The proof in my text is as such:
Let $a_1,a_2,a_3,\ldots$ and $b_1, b_2, b_3,\ldots$ be the labels of the left- and right- hand endpoints respectively.
Consider the set A of the left-hand endpoints of the intervals, and let x = sup A. Since x is an upper bound for A, we have $a_n \leq x$. Since each $b_n$ is an upper bound for A, we have $x\leq b_n$. Then since $a_n\leq x \leq b_n$, we can conclude that $x\in I_n$ for every choice of $n\in \mathbb{N}$. Hence x is in the infinite intersection of nested intervals.
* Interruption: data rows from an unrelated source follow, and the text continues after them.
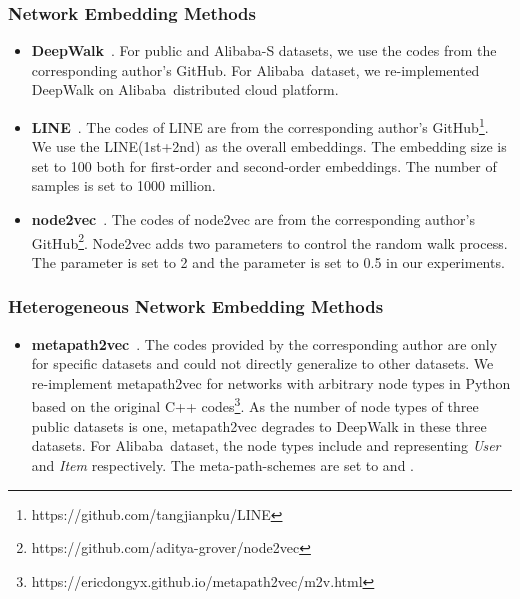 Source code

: \documentclass[sigconf]{acmart}
\newcommand{\company}{Alibaba}
\newcommand{\hide}[1]{} \newcommand{\jie}[1]{\textbf{\color{red}[(JT: #1 )]}}  \newcommand{\vpara}[1]{\vspace{0.07in}\noindent\textbf{#1 }}
\begin{document}
\subsubsection{Network Embedding Methods}
\begin{itemize}
  \item \textbf{DeepWalk}~\cite{perozzi2014deepwalk}. For public and \company-S datasets, we use the codes from the corresponding author's GitHub. For \company\ dataset, we re-implemented DeepWalk on \company\ distributed cloud platform. 
  \item \textbf{LINE}~\cite{tang2015line}. The codes of LINE are from the corresponding author's GitHub\footnote{https://github.com/tangjianpku/LINE}. We use the LINE(1st+2nd) as the overall embeddings. The embedding size is set to 100 both for first-order and second-order embeddings. The number of samples is set to 1000 million.
  \item \textbf{node2vec}~\cite{grover2016node2vec}. The codes of node2vec are from the corresponding author's GitHub\footnote{https://github.com/aditya-grover/node2vec}. Node2vec adds two parameters to control the random walk process. The parameter  is set to 2 and the parameter  is set to 0.5 in our experiments.
\end{itemize}

\subsubsection{Heterogeneous Network Embedding Methods}
\begin{itemize}
    \item \textbf{metapath2vec}~\cite{dong2017metapath2vec}. 
    The codes provided by the corresponding author are only for specific datasets and could not directly generalize to other datasets. We re-implement metapath2vec for networks with arbitrary node types in Python based on the original C++ codes\footnote{https://ericdongyx.github.io/metapath2vec/m2v.html}. As the number of node types of three public datasets is one, metapath2vec degrades to DeepWalk in these three datasets. For \company\ dataset, the node types include  and  representing \textit{User} and \textit{Item} respectively. The meta-path-schemes are set to  and . \hide{As the original code is tied to some certain categories and are difficult to run, we re-implemented it ourselves. }
\end{itemize}
\end{document}
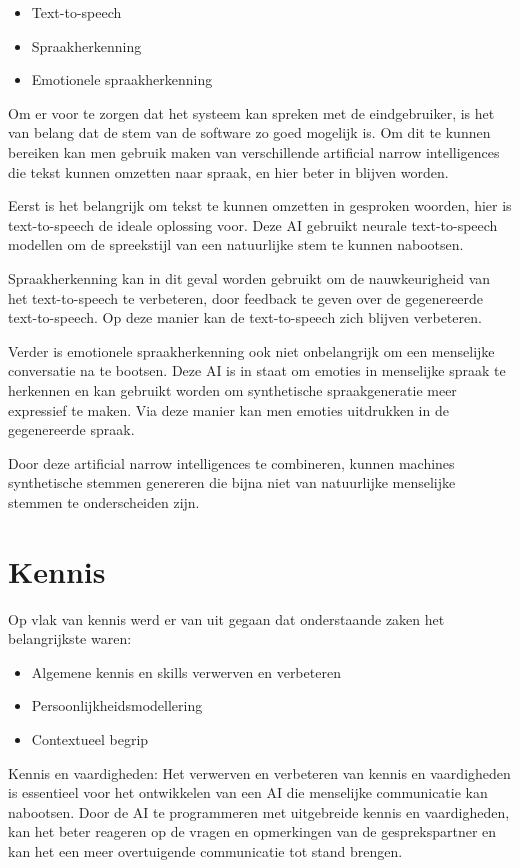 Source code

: \begin{itemize}
    \item Text-to-speech
    \item Spraakherkenning
    \item Emotionele spraakherkenning
\end{itemize}

Om er voor te zorgen dat het systeem kan spreken met de eindgebruiker, is het van belang dat de stem van de software zo goed mogelijk is. Om dit te kunnen bereiken kan men gebruik maken van verschillende artificial narrow intelligences die tekst kunnen omzetten naar spraak, en hier beter in blijven worden.

Eerst is het belangrijk om tekst te kunnen omzetten in gesproken woorden, hier is text-to-speech de ideale oplossing voor. Deze AI gebruikt neurale text-to-speech modellen om de spreekstijl van een natuurlijke stem te kunnen nabootsen. 

Spraakherkenning kan in dit geval worden gebruikt om de nauwkeurigheid van het text-to-speech te verbeteren, door feedback te geven over de gegenereerde text-to-speech. Op deze manier kan de text-to-speech zich blijven verbeteren.

Verder is emotionele spraakherkenning ook niet onbelangrijk om een menselijke conversatie na te bootsen. Deze AI is in staat om emoties in menselijke spraak te herkennen en kan gebruikt worden om synthetische spraakgeneratie meer expressief te maken. Via deze manier kan men emoties uitdrukken in de gegenereerde spraak.

Door deze artificial narrow intelligences te combineren, kunnen machines synthetische stemmen genereren die bijna niet van natuurlijke menselijke stemmen te onderscheiden zijn.

\section{Kennis}

Op vlak van kennis werd er van uit gegaan dat onderstaande zaken het belangrijkste waren:

\begin{itemize}
    \item Algemene kennis en skills verwerven en verbeteren
    \item Persoonlijkheidsmodellering
    \item Contextueel begrip
\end{itemize}

Kennis en vaardigheden: Het verwerven en verbeteren van kennis en vaardigheden is essentieel voor het ontwikkelen van een AI die menselijke communicatie kan nabootsen. Door de AI te programmeren met uitgebreide kennis en vaardigheden, kan het beter reageren op de vragen en opmerkingen van de gesprekspartner en kan het een meer overtuigende communicatie tot stand brengen.

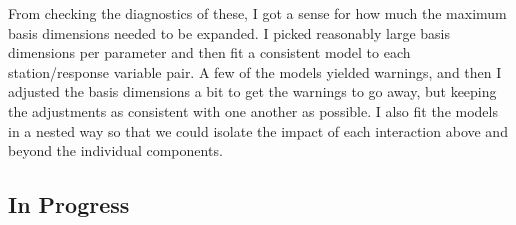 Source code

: \documentclass[12pt]{amsart}
\begin{document}
From checking the diagnostics of these, I got a sense for how much the maximum basis dimensions needed to be expanded. I picked reasonably large basis dimensions per parameter and then fit a consistent model to each station/response variable pair. A few of the models yielded warnings, and then I adjusted the basis dimensions a bit to get the warnings to go away, but keeping the adjustments as consistent with one another as possible. I also fit the models in a nested way so that we could isolate the impact of each interaction above and beyond the individual components. 





\subsection{In Progress}
\end{document}

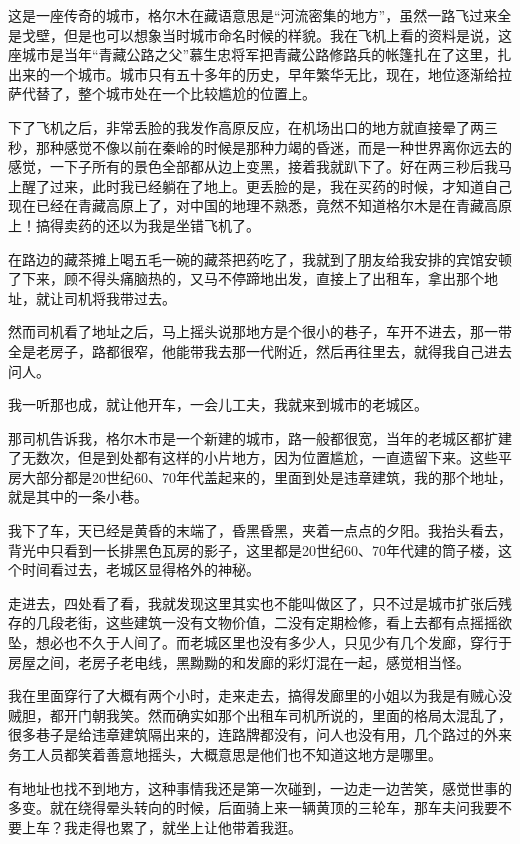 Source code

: 这是一座传奇的城市，格尔木在藏语意思是“河流密集的地方”，虽然一路飞过来全是戈壁，但是也可以想象当时城市命名时候的样貌。我在飞机上看的资料是说，这座城市是当年“青藏公路之父”慕生忠将军把青藏公路修路兵的帐篷扎在了这里，扎出来的一个城市。城市只有五十多年的历史，早年繁华无比，现在，地位逐渐给拉萨代替了，整个城市处在一个比较尴尬的位置上。

下了飞机之后，非常丢脸的我发作高原反应，在机场出口的地方就直接晕了两三秒，那种感觉不像以前在秦岭的时候是那种力竭的昏迷，而是一种世界离你远去的感觉，一下子所有的景色全部都从边上变黑，接着我就趴下了。好在两三秒后我马上醒了过来，此时我已经躺在了地上。更丢脸的是，我在买药的时候，才知道自己现在已经在青藏高原上了，对中国的地理不熟悉，竟然不知道格尔木是在青藏高原上！搞得卖药的还以为我是坐错飞机了。

在路边的藏茶摊上喝五毛一碗的藏茶把药吃了，我就到了朋友给我安排的宾馆安顿了下来，顾不得头痛脑热的，又马不停蹄地出发，直接上了出租车，拿出那个地址，就让司机将我带过去。

然而司机看了地址之后，马上摇头说那地方是个很小的巷子，车开不进去，那一带全是老房子，路都很窄，他能带我去那一代附近，然后再往里去，就得我自己进去问人。

我一听那也成，就让他开车，一会儿工夫，我就来到城市的老城区。

那司机告诉我，格尔木市是一个新建的城市，路一般都很宽，当年的老城区都扩建了无数次，但是到处都有这样的小片地方，因为位置尴尬，一直遗留下来。这些平房大部分都是20世纪60、70年代盖起来的，里面到处是违章建筑，我的那个地址，就是其中的一条小巷。

我下了车，天已经是黄昏的末端了，昏黑昏黑，夹着一点点的夕阳。我抬头看去，背光中只看到一长排黑色瓦房的影子，这里都是20世纪60、70年代建的筒子楼，这个时间看过去，老城区显得格外的神秘。

走进去，四处看了看，我就发现这里其实也不能叫做区了，只不过是城市扩张后残存的几段老街，这些建筑一没有文物价值，二没有定期检修，看上去都有点摇摇欲坠，想必也不久于人间了。而老城区里也没有多少人，只见少有几个发廊，穿行于房屋之间，老房子老电线，黑黝黝的和发廊的彩灯混在一起，感觉相当怪。

我在里面穿行了大概有两个小时，走来走去，搞得发廊里的小姐以为我是有贼心没贼胆，都开门朝我笑。然而确实如那个出租车司机所说的，里面的格局太混乱了，很多巷子是给违章建筑隔出来的，连路牌都没有，问人也没有用，几个路过的外来务工人员都笑着善意地摇头，大概意思是他们也不知道这地方是哪里。

有地址也找不到地方，这种事情我还是第一次碰到，一边走一边苦笑，感觉世事的多变。就在绕得晕头转向的时候，后面骑上来一辆黄顶的三轮车，那车夫问我要不要上车？我走得也累了，就坐上让他带着我逛。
My question is.. could the proof work with $x = a_n$ instead? It seems that all the key properties would still hold — $a_n \leq a_n \leq b_n$ for all n. This does not seem to require the AoC to be true.
Best Answer
Take some irrational number, e.g. $\sqrt{2}$. Consider its decimal expansion $$ 1.4142\ldots $$ Now construct a sequence of nested intervals: $$ [1,2] \supset [1.4,1.5] \supset [1.41,1.42] \supset [1.414,1.415] \supset [1.4142,1.4143] \supset \cdots $$ These are nested intervals with rational endpoints, but their intersection contains no rational number. So without completeness the Nested Interval Property is false.